WORK ORDER:
Report each line from the records where the string "condition" turns up.

(MATERIAL PROVIDED begins)

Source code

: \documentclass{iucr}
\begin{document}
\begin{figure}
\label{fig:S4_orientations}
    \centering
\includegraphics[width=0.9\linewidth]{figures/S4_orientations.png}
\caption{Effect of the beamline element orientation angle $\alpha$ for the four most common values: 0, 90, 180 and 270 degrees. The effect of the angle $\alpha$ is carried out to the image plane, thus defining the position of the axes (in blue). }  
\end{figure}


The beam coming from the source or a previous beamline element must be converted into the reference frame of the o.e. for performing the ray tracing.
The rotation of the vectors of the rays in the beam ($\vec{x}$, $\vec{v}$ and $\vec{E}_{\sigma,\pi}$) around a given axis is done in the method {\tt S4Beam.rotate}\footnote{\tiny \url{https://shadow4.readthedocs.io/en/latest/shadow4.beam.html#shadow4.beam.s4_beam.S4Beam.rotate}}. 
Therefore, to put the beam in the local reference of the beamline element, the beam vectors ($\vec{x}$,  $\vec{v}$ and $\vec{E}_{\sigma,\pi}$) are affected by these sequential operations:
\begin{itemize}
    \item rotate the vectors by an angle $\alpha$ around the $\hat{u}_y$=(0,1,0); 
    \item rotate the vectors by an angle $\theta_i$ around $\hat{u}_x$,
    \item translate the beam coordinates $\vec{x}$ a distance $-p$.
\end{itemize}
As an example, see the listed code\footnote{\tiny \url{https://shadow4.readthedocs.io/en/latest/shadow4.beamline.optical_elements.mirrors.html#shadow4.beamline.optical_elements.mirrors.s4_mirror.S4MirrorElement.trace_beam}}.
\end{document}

(MATERIAL PROVIDED ends)
(MATERIAL PROVIDED begins)

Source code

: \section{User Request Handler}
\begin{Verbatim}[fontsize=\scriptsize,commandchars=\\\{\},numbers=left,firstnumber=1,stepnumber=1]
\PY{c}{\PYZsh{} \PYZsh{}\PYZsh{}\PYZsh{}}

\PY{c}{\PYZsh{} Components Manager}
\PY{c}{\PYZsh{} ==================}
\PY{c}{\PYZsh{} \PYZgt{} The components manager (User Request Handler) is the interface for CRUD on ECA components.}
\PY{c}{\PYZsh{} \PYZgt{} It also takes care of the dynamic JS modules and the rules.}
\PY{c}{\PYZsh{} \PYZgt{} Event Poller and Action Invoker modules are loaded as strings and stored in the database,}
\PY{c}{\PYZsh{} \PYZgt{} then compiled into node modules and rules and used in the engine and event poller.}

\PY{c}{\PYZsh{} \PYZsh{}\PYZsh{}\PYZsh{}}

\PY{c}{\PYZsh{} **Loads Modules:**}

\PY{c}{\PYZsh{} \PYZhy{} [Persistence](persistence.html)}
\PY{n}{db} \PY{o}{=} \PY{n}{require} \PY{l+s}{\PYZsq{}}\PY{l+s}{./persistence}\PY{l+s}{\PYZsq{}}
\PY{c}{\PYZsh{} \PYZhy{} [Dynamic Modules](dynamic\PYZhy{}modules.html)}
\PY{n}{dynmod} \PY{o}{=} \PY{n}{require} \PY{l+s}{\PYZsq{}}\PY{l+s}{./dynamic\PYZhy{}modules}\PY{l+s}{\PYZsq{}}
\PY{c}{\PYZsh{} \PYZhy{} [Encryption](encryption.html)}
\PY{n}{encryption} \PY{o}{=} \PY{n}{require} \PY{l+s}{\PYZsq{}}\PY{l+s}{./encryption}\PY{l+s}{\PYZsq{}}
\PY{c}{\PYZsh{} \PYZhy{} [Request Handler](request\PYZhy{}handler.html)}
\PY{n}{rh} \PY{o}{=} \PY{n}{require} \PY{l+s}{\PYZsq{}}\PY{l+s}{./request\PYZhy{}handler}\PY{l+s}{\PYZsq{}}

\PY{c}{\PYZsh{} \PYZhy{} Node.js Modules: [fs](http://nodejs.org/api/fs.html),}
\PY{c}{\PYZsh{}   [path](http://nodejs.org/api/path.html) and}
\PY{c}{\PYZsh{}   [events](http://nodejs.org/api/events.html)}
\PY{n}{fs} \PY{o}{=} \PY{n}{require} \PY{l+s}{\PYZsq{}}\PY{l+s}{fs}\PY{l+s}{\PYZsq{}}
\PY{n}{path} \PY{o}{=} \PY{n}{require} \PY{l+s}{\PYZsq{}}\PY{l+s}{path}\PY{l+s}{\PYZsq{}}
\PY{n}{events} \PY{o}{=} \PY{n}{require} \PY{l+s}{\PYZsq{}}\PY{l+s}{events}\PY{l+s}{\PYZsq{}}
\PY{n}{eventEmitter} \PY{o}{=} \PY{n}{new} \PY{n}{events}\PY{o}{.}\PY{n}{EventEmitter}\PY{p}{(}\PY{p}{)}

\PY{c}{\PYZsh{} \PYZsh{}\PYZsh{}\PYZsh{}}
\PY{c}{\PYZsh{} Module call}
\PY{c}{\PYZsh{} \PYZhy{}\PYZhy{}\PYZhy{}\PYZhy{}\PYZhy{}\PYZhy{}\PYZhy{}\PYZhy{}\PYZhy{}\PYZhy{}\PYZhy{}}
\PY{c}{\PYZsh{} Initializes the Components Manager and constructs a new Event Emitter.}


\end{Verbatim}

(MATERIAL PROVIDED ends)
(MATERIAL PROVIDED begins)

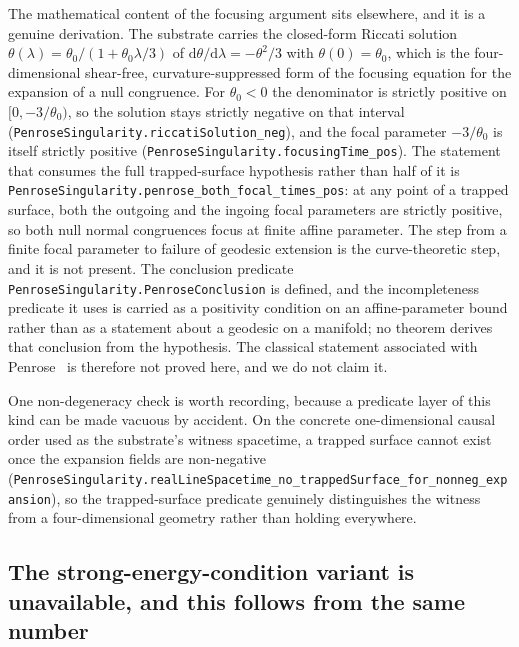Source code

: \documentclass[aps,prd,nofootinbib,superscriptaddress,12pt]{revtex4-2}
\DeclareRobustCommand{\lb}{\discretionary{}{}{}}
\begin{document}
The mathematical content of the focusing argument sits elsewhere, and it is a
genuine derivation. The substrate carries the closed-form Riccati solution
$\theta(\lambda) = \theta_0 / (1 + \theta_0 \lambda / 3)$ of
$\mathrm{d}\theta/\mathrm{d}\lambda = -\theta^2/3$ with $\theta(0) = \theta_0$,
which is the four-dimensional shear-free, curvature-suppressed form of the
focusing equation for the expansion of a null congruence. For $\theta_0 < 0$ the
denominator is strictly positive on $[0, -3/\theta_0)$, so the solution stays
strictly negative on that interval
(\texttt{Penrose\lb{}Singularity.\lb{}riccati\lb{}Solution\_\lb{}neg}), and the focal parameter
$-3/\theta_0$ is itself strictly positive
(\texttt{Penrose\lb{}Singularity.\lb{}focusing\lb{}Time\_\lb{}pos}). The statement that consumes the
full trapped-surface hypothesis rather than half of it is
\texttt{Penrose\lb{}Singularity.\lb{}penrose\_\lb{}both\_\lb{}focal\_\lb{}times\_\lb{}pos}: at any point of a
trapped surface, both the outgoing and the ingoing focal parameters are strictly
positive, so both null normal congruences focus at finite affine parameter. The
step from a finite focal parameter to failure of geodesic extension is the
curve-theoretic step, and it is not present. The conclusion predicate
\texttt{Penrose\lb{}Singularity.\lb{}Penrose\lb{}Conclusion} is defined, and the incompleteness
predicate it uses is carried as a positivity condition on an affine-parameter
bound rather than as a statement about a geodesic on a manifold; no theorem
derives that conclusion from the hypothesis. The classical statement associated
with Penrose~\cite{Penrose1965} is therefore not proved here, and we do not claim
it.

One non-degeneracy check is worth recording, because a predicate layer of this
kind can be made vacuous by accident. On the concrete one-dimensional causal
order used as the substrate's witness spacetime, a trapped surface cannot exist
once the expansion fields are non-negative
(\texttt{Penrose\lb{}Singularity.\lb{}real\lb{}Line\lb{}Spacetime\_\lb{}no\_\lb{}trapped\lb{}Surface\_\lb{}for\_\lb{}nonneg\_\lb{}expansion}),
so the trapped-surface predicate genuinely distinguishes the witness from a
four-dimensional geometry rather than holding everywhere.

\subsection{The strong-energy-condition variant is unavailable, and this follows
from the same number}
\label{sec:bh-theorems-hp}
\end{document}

(MATERIAL PROVIDED ends)

EXERCISE ANSWER:
predicate it uses is carried as a positivity condition on an affine-parameter
\subsection{The strong-energy-condition variant is unavailable, and this follows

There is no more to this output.